We find no such abuse in this case. The district court clearly laid out its reasons why leave was denied: (1) discovery would have to be reopened after the accumulation of an extensive and expensive record and after the legal issues involved had already been developed; (2) the additional allegations contained no newly discovered evidence or facts of a different character that would change appellants' basic claims; and (3) the threshold issue of justifiable reliance would still prove an insurmountable obstacle to recovery. In addition, the district court noted that the motion to amend came after summary judgment was under advisement. Under these circumstances, the motion for leave to amend could be viewed as an attempt to avoid an adverse ruling on summary judgment. See, e.g., Local 472 v. Georgia Power Co., 684 F.2d 721, 724 (11th Cir. 1982). We cannot say that the district court abused its discretion in denying the amendment.
For the above reasons, the judgment and rulings of the district court are affirmed in all respects.
* Of the District of Puerto Rico, sitting by designation.
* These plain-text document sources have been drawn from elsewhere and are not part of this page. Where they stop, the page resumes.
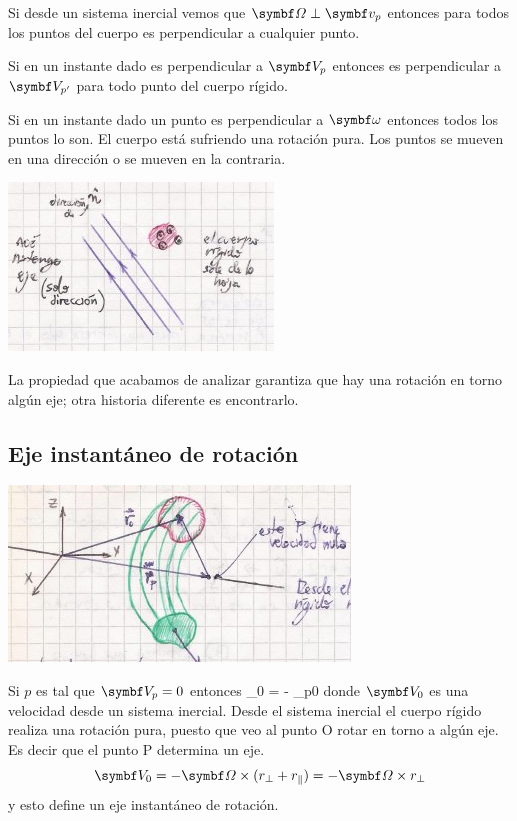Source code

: \documentclass[10pt,oneside]{CBFT_book}
\begin{document}
Si desde un sistema inercial vemos que $\vb{\Omega} \perp \vb{v}_p$ entonces para todos los puntos del 
cuerpo \vb{\Omega}  es perpendicular a cualquier punto.

Si en un instante dado \vb{\Omega} es perpendicular a $\vb{V}_p$ entonces \vb{\Omega} es perpendicular a 
$\vb{V}_{p'}$ para todo punto del cuerpo rígido.

Si en un instante dado un punto es perpendicular a $\vb{\omega}$ entonces todos los puntos lo son.
El cuerpo está sufriendo una rotación pura. Los puntos se mueven en una dirección o se mueven en la contraria.

\includegraphics[scale=0.4]{images/fig_mc_rigid_body_vel5.jpg}

La propiedad que acabamos de analizar garantiza que hay una rotación en torno algún eje; otra
historia diferente es encontrarlo.

\subsection{Eje instantáneo de rotación}


\includegraphics[scale=0.4]{images/fig_mc_rigid_body_ejerot.jpg}
 
Si $p$ es tal que $\vb{V}_p = 0$ entonces
\be
	_0 = - \vb{\Omega} \times {}_{p0}
	\label{condicion_eje}
\ee
donde $\vb{V}_0$ es una velocidad desde un sistema inercial.
Desde el sistema inercial el cuerpo rígido realiza una rotación pura, puesto que veo al
punto O rotar en torno a algún eje.
Es decir que el punto P determina un eje.
\[
	\vb{V}_0 = - \vb{\Omega} \times ( r_{\perp} + r_{\parallel} ) = -\vb{\Omega} \times  r_{\perp} 
\]
y esto define un eje instantáneo de rotación.
\end{document}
1. Appellants also brought a claim pursuant to the Massachusetts Consumer Protection Act, MGL c.93A. The Supreme Judicial Court of Massachusetts has specifically held that chapter 93A does not apply to securities transactions. Cabot Corp. v. Baddour, 394 Mass. 720, 477 N.E.2d 399 (1985). For this reason appellants do not press this claim.
2. When directly asked at oral argument what purpose lay behind the investment, appellants gave an unresponsive answer.